Last week, I posted the first of a two-part response to a recent Pew study which claimed that modern Protestants sound more like Catholics when it comes to issues like sola scriptura and sola fide.
While modern Protestants certainly have some significant theological weak spots, I pushed back against the results of this study on the grounds that the questions being asked were fundamentally misleading. Indeed, the theological descriptions of the Protestant (and Catholic!) positions were flat out wrong.
Having already dealt with the sola scriptura issue in the prior post, we now turn to the issue of sola fide. Here is the summary of the Pew survey about the way Protestants view that issue:
For example, nearly half of U.S. Protestants today (46%) say faith alone is needed to attain salvation (a belief held by Protestant reformers in the 16th century, known in Latin as sola fide). But about half (52%) say both good deeds and faith are needed to get into heaven, a historically Catholic belief.
Again, this statistic, if true, would be quite discouraging. But, just like the issue of sola scriptura, it all depends on how the question is worded. Here are the two options given by the Pew survey:
1. Faith in God alone is needed to get into heaven (sola fide).
2. Both good deeds and faith in God are needed to get into heaven.
While the wording here is not as problematic as the wording of the sola scriptura portion, it is still quite confusing.
After all, the average Protestant might read #1 above and naturally think of all those people who profess faith in Jesus and yet don’t live a life of holiness or obedience. Such a person might naturally ask (along with James): “What good is it, my brothers, if someone says he has faith but does not have works? Can that faith save him?” (Jas 2:14).
Moreover, the average Protestant might read #1 above and think about a verse like Heb 12:14: “Without holiness no one will see the Lord.” How does a verse like that square with option #1 in the survey? Doesn’t a person have to have some good deeds to go to heaven?
These sorts of questions demonstrate that the choice between #1 and #2 in the survey is far too simplistic. In light of the verses just mentioned, a Protestant might be justified in picking #2! Thus, more nuance is needed.
On a fundamental level, the survey options do not allow for a very important distinction the Reformers made, namely the distinction between the instrument of justification (faith) and the results of justification (good works).
Reformed folks would certainly affirm that faith alone is the instrument by which God justifies a sinner. But, this does not mean that faith is the only characteristic present in the life of a true believer. Good works inevitably follow.
The Westminster Confession is very plain on this point: “Faith is the alone instrument of justification; yet it is not alone in the person justified, but is ever accompanied with all the other saving graces, and is no dead faith, but worketh by love” (11.2).
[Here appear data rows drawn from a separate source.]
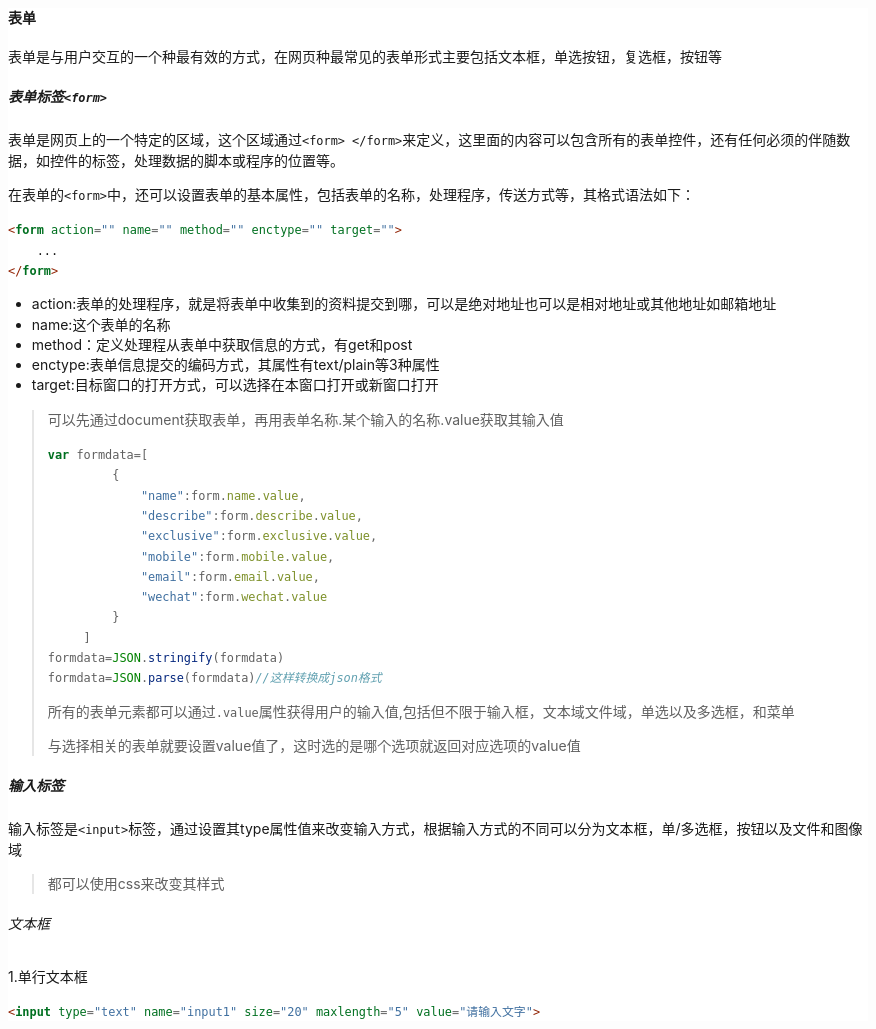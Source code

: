 

#### 表单

表单是与用户交互的一个种最有效的方式，在网页种最常见的表单形式主要包括文本框，单选按钮，复选框，按钮等

##### 表单标签`<form>`

表单是网页上的一个特定的区域，这个区域通过`<form> </form>`来定义，这里面的内容可以包含所有的表单控件，还有任何必须的伴随数据，如控件的标签，处理数据的脚本或程序的位置等。

在表单的`<form>`中，还可以设置表单的基本属性，包括表单的名称，处理程序，传送方式等，其格式语法如下：

```html
<form action="" name="" method="" enctype="" target="">
    ...
</form>
```

- action:表单的处理程序，就是将表单中收集到的资料提交到哪，可以是绝对地址也可以是相对地址或其他地址如邮箱地址
- name:这个表单的名称
- method：定义处理程从表单中获取信息的方式，有get和post
- enctype:表单信息提交的编码方式，其属性有text/plain等3种属性
- target:目标窗口的打开方式，可以选择在本窗口打开或新窗口打开

> 可以先通过document获取表单，再用表单名称.某个输入的名称.value获取其输入值
>
> ```javascript
> var formdata=[
>          {
>              "name":form.name.value,
>              "describe":form.describe.value,
>              "exclusive":form.exclusive.value,
>              "mobile":form.mobile.value,
>              "email":form.email.value,
>              "wechat":form.wechat.value
>          }
>      ]
> formdata=JSON.stringify(formdata)
> formdata=JSON.parse(formdata)//这样转换成json格式
> ```
>
>  所有的表单元素都可以通过`.value`属性获得用户的输入值,包括但不限于输入框，文本域文件域，单选以及多选框，和菜单
>
> 与选择相关的表单就要设置value值了，这时选的是哪个选项就返回对应选项的value值

##### 输入标签

输入标签是`<input>`标签，通过设置其type属性值来改变输入方式，根据输入方式的不同可以分为文本框，单/多选框，按钮以及文件和图像域

>  都可以使用css来改变其样式

###### 文本框

1.单行文本框

```html
<input type="text" name="input1" size="20" maxlength="5" value="请输入文字">
```

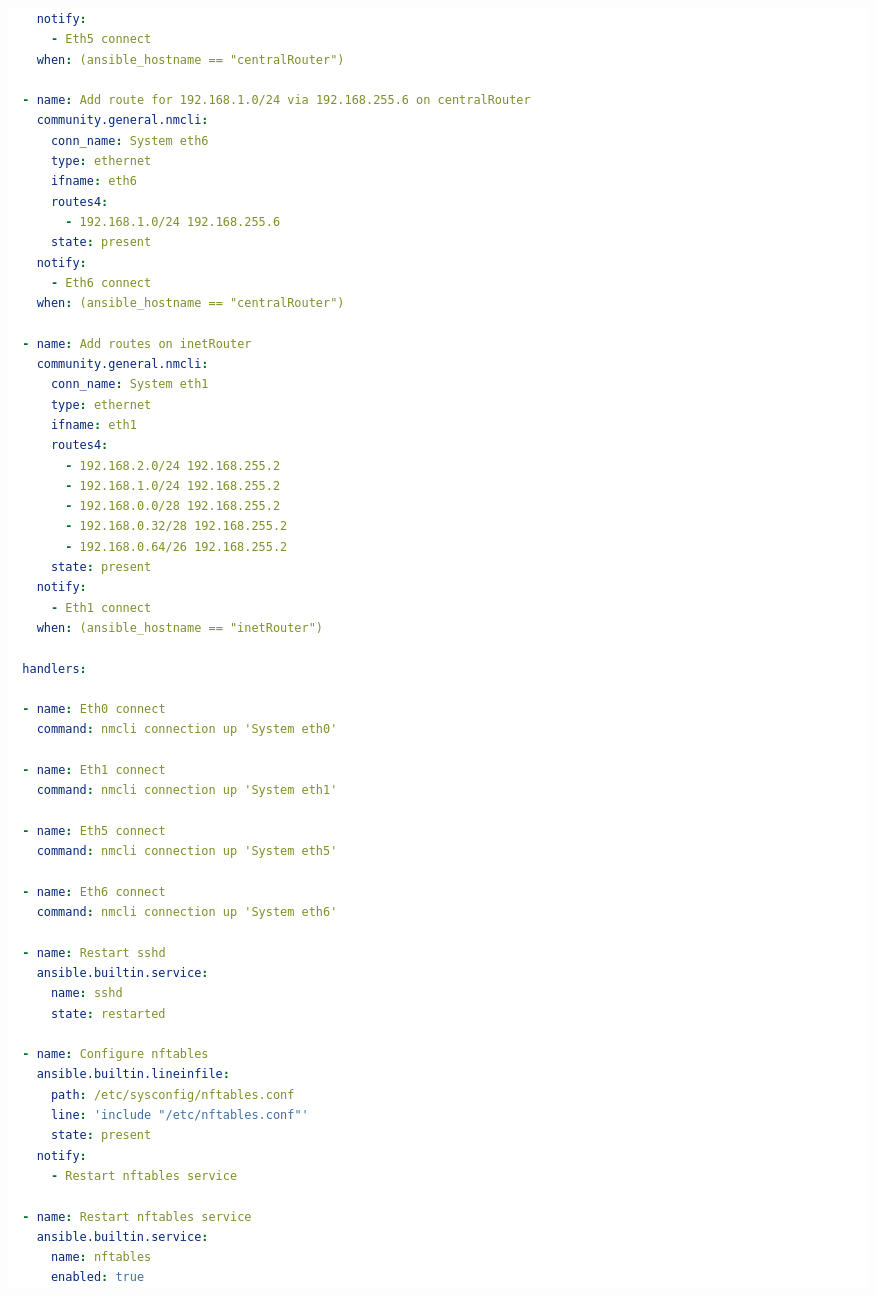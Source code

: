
 ```yaml
    notify:
      - Eth5 connect
    when: (ansible_hostname == "centralRouter")

  - name: Add route for 192.168.1.0/24 via 192.168.255.6 on centralRouter
    community.general.nmcli:
      conn_name: System eth6
      type: ethernet
      ifname: eth6
      routes4:
        - 192.168.1.0/24 192.168.255.6
      state: present
    notify:
      - Eth6 connect
    when: (ansible_hostname == "centralRouter")

  - name: Add routes on inetRouter
    community.general.nmcli:
      conn_name: System eth1
      type: ethernet
      ifname: eth1
      routes4:
        - 192.168.2.0/24 192.168.255.2
        - 192.168.1.0/24 192.168.255.2
        - 192.168.0.0/28 192.168.255.2
        - 192.168.0.32/28 192.168.255.2
        - 192.168.0.64/26 192.168.255.2
      state: present
    notify:
      - Eth1 connect
    when: (ansible_hostname == "inetRouter")

  handlers:

  - name: Eth0 connect
    command: nmcli connection up 'System eth0'

  - name: Eth1 connect
    command: nmcli connection up 'System eth1'

  - name: Eth5 connect
    command: nmcli connection up 'System eth5'

  - name: Eth6 connect
    command: nmcli connection up 'System eth6'

  - name: Restart sshd
    ansible.builtin.service:
      name: sshd
      state: restarted

  - name: Configure nftables
    ansible.builtin.lineinfile:
      path: /etc/sysconfig/nftables.conf
      line: 'include "/etc/nftables.conf"'
      state: present
    notify:
      - Restart nftables service

  - name: Restart nftables service
    ansible.builtin.service:
      name: nftables
      enabled: true
```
Or, as Calvin said, “Faith alone justifies. But the faith that justifies is not alone.”
Due to this lack of nuance, the survey creates a false distinction between Protestants and Catholics. It makes it seem that good works only have a place in the Catholic system and not the Protestant one.
To put it another way, both Protestants and Catholics believe that people who go to heaven have faith and good works. That is not what is in question. What is in question is the precise function of faith and works in a person’s justification.
For the survey to have been accurate, it would need to have been worded as follows:
1. We are not saved by our good works, as if we could earn our way to heaven. Rather we are saved by faith alone in Christ alone. Christ’s work is sufficient to make us acceptable to God. And all who truly trust in Christ, and are filled with the Spirit, will produce good works.
2. We are not saved by faith alone in Christ alone. A person must believe in Jesus and must also perform good works in order to merit God’s acceptance. Christ’s work alone is not sufficient to make us acceptable to God, we must add our own good deeds.
If worded in this manner, there is little doubt that the results of the survey would be substantially different.
So, in the end, what do we make of the Pew survey? It seems that is not necessarily modern Protestants who are theologically confused about sola scriptura and sola fide, but rather it is the Pew foundation itself that is theologically confused.
I might suggest (with tongue firmly in cheek) that they need to do a new study entitled, “Are Pew Pollsters Closer to Catholics than Martin Luther?”